**Given records:**
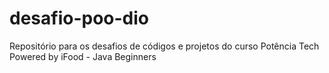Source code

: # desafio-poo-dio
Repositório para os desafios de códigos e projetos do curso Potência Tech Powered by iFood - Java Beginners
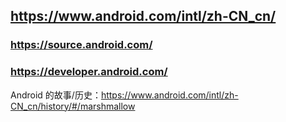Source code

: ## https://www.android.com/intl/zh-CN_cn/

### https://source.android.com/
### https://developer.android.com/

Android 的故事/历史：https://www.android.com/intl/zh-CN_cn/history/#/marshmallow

---

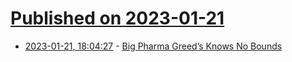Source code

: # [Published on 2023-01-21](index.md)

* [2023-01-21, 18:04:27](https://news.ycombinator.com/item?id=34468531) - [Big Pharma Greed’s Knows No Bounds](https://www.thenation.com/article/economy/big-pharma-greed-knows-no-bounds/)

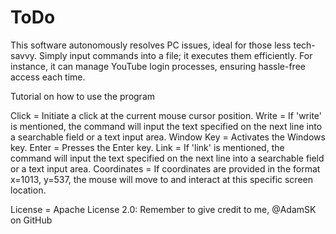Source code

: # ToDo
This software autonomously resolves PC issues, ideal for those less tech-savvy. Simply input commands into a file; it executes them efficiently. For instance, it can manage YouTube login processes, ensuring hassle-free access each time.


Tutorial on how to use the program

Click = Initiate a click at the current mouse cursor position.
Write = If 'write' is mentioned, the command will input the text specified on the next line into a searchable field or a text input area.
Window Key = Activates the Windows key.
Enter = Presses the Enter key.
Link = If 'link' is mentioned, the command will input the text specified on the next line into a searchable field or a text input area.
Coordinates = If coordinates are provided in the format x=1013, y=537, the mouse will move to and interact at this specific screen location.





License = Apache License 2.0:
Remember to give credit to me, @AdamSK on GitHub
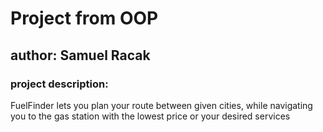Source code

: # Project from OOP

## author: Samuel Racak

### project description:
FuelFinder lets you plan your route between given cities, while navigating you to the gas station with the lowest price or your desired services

---

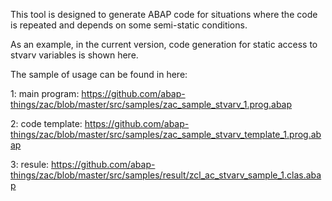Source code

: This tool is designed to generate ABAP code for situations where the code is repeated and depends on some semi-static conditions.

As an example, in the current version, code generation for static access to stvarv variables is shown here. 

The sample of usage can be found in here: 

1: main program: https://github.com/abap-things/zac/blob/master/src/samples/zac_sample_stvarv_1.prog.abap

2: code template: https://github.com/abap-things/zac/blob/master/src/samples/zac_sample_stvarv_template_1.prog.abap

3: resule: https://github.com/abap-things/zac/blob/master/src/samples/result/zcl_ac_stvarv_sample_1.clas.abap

**Assignment:**
State how many lines of the records contain the string "current". The number is the whole answer.

**Exercise response:**
2